Thanks a lot for your help in advance and I really appreciate it.


----------



## Jumeirah Jim (Jan 24, 2011)

The stickies at the top will answer a lot of questions. 

AED 45k isn't much even for a studio. You will get more for your money if you look at unfurnished places even if you have to budget AED 5k or so for IKEA furniture. Your employer might pay for you to ship some stuff too. 

Look at dubizzle for an idea of prices or propertyfinder.ae for apartments.


----------



## Jumeirah Jim (Jan 24, 2011)

location wise have a look around Al Barsha. Good value area near to the Palm. Not so near to Deira but easy for the metro which would be the easiest way into Deira (driving/parking would be a nightmare).


----------



## BellaChao (Aug 18, 2013)

> (I know we're not advised to live together, so this is an apartment only for myself)


Why?
In Dubai you can live together


----------



## vantage (May 10, 2012)

BellaChao said:


> Why?
> In Dubai you can live together


Not legally, they can't.
Some do, but there are risks associated with this.

If you're handing out advice, helps to get the facts straight.


----------



## BellaChao (Aug 18, 2013)

vantage said:


> Not legally, they can't.
> Some do, but there are risks associated with this.
> 
> If you're handing out advice, helps to get the facts straight.


i dont know, i think they can, why not?
They are consevative enough (I mean locals) but if you do not scream at night lol and not going to provoke - no one does not ask too many questions ...live as you want 

ps I spent 4 months in Sharjah, and saw a lot of couples
they lived together 
it was in Sharjah, Dubai even more secular emirate


----------



## Nanthanee (Aug 16, 2013)

45k unfurnished studio, you can find one but quality wise not very good.
You can check dubizzle for 2nd hand car and studio apartment.

Starting up in Dubai is ain't easy, you will need to have some money for start up.
Having apartment, you need 5-10% security deposit and 5% agency fee, unless you rent it direct from landlord.

Best way to travel around is metro, cost around 1 euro each time.
I have a studio fully furnished to rent out myself, at JLT metro station, now housing in Dubai is climbing a lot.

Probably with your budget, you can look for sth sharing or outside Dubai like discovery garden or nahda or international city.


----------



## Nanthanee (Aug 16, 2013)

By law.. Only married couple allow to be together.
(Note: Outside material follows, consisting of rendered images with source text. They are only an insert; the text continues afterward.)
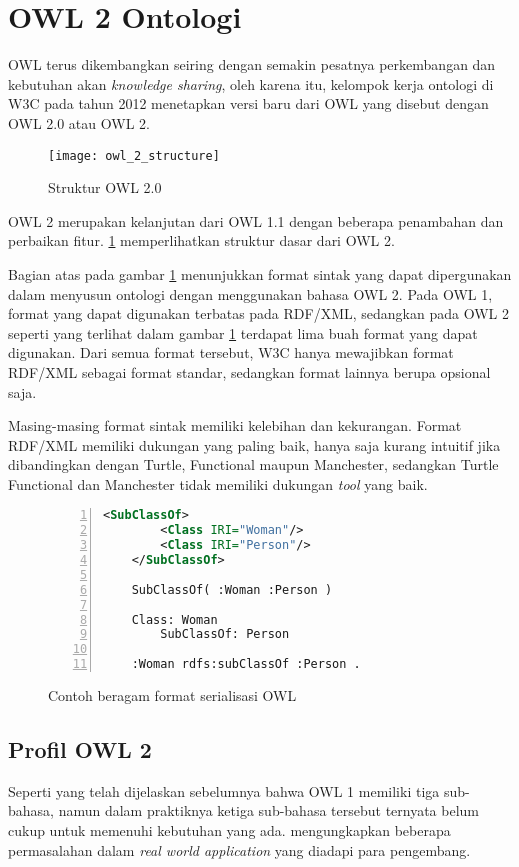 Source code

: \section{OWL 2 Ontologi}
OWL terus dikembangkan seiring dengan semakin pesatnya perkembangan dan kebutuhan akan \emph{knowledge sharing}, oleh karena itu, kelompok kerja ontologi di W3C pada tahun 2012 menetapkan versi baru dari OWL yang disebut dengan OWL 2.0 atau OWL 2.

\begin{figure}[ht]
	\centering
	\texttt{[image: owl\_2\_structure]}
	\caption{Struktur OWL 2.0}
	\label{fig:owl_2_structure}
\end{figure}

OWL 2 merupakan kelanjutan dari OWL 1.1 dengan beberapa penambahan dan perbaikan fitur. \ref{fig:owl_2_structure} memperlihatkan struktur dasar dari OWL 2.

Bagian atas pada gambar \ref{fig:owl_2_structure} menunjukkan format sintak yang dapat dipergunakan dalam menyusun ontologi dengan menggunakan bahasa OWL 2. Pada OWL 1, format yang dapat digunakan terbatas pada RDF/XML, sedangkan pada OWL 2 seperti yang terlihat dalam gambar \ref{fig:owl_2_structure} terdapat lima buah format yang dapat digunakan. Dari semua format tersebut, W3C hanya mewajibkan format RDF/XML sebagai format standar, sedangkan format lainnya berupa opsional saja.

Masing-masing format sintak memiliki kelebihan dan kekurangan. Format RDF/XML memiliki dukungan yang paling baik, hanya saja kurang intuitif jika dibandingkan dengan Turtle, Functional maupun Manchester, sedangkan Turtle Functional dan Manchester tidak memiliki dukungan \emph{tool} yang baik.

\begin{figure}[tb]
	\centering
	\begin{lstlisting}[language=XML, numbers=left]
	<SubClassOf>
		<Class IRI="Woman"/>
		<Class IRI="Person"/>
	</SubClassOf>

	SubClassOf( :Woman :Person )

	Class: Woman
		SubClassOf: Person

	:Woman rdfs:subClassOf :Person .
	\end{lstlisting}
	\caption{Contoh beragam format serialisasi OWL}
	\label{fig:owl_serialization_formats}
\end{figure}

\subsection{Profil OWL 2}
Seperti yang telah dijelaskan sebelumnya bahwa OWL 1 memiliki tiga sub-bahasa, namun dalam praktiknya ketiga sub-bahasa tersebut ternyata belum cukup untuk memenuhi kebutuhan yang ada. \citet{patel} mengungkapkan beberapa permasalahan dalam \emph{real world application} yang diadapi para pengembang.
If anyone report, police found out you could be in big trouble.

You can google about the couple from uk, who stay in the same room in address hotel, the woman then was raped by the bellboy. She and her fiancé reported to police. The first thing police did is put the lady in jail as she was not married and stay in the same room with man. This was a big talk back then ...
Read this links and you understand Dubai better 
You Could Still Go to Jail For Being Raped in Dubai | Care2 Causes


----------



## IzzyBella (Mar 11, 2013)

Yes, it's illegal. Yes, it's enforced (to a point). However.......fearmongering like this is frustrating. Everyone talks about being jailed for rape but nobody talks about the man who got jailed for attempted rape earlier last month.

To me, that screams: Dubai Police did their job well!
It's not all jail and deportation.


----------



## vantage (May 10, 2012)

BellaChao said:


> i dont know, i think they can, why not?
> They are consevative enough (I mean locals) but if you do not scream at night lol and not going to provoke - no one does not ask too many questions ...live as you want
> 
> ps I spent 4 months in Sharjah, and saw a lot of couples
> ...




4 months in Sharjah - Whoop-di-doo
and i think you are confusing secular with liberal.

you are missing the point (by a significant margin)

People are coming here looking for advice, usually having never been here before.
Statements like yours will mean they'll roll up at the airport, arm in arm, go house hunting, and then find out it is illegal.

Illegal = against the law. not allowed. do not pass go. go to jail.

Yes, people do it.
yes, you have to be very careful.
but people need to come here with their eyes wide open, not in blissful ignorance.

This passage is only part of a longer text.